_WORK REQUEST_: Work out how many lines in the entries below include the word "begin", and give only that figure.
== Segment start ==
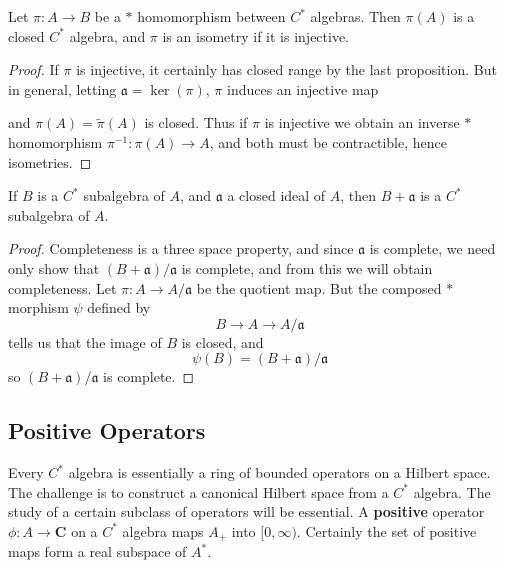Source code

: \begin{corollary}
    Let $\pi: A \to B$ be a $*$ homomorphism between $C^*$ algebras. Then $\pi(A)$ is a closed $C^*$ algebra, and $\pi$ is an isometry if it is injective.
\end{corollary}
\begin{proof}
    If $\pi$ is injective, it certainly has closed range by the last proposition. But in general, letting $\mathfrak{a} = \ker(\pi)$, $\pi$ induces an injective map
    \begin{center}
    \end{center}
    and $\pi(A) = \tilde{\pi}(A)$ is closed. Thus if $\pi$ is injective we obtain an inverse $*$ homomorphism $\pi^{-1}: \pi(A) \to A$, and both must be contractible, hence isometries.
\end{proof}

\begin{prop}
    If $B$ is a $C^*$ subalgebra of $A$, and $\mathfrak{a}$ a closed ideal of $A$, then $B + \mathfrak{a}$ is a $C^*$ subalgebra of $A$.
\end{prop}
\begin{proof}
    Completeness is a three space property, and since $\mathfrak{a}$ is complete, we need only show that $(B + \mathfrak{a})/\mathfrak{a}$ is complete, and from this we will obtain completeness. Let $\pi: A \to A/\mathfrak{a}$ be the quotient map. But the composed $*$ morphism $\psi$ defined by
    \[ B \to A \to A/\mathfrak{a} \]
    tells us that the image of $B$ is closed, and
    \[ \psi(B) = (B + \mathfrak{a})/\mathfrak{a} \]
    so $(B + \mathfrak{a})/\mathfrak{a}$ is complete.
\end{proof}




\subsection{Positive Operators}

Every $C^*$ algebra is essentially a ring of bounded operators on a Hilbert space. The challenge is to construct a canonical Hilbert space from a $C^*$ algebra. The study of a certain subclass of operators will be essential. A {\bf positive} operator $\phi: A \to \mathbf{C}$ on a $C^*$ algebra maps $A_+$ into $[0,\infty)$. Certainly the set of positive maps form a real subspace of $A^*$.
== Segment end ==
_TASK RESPONSE_: 5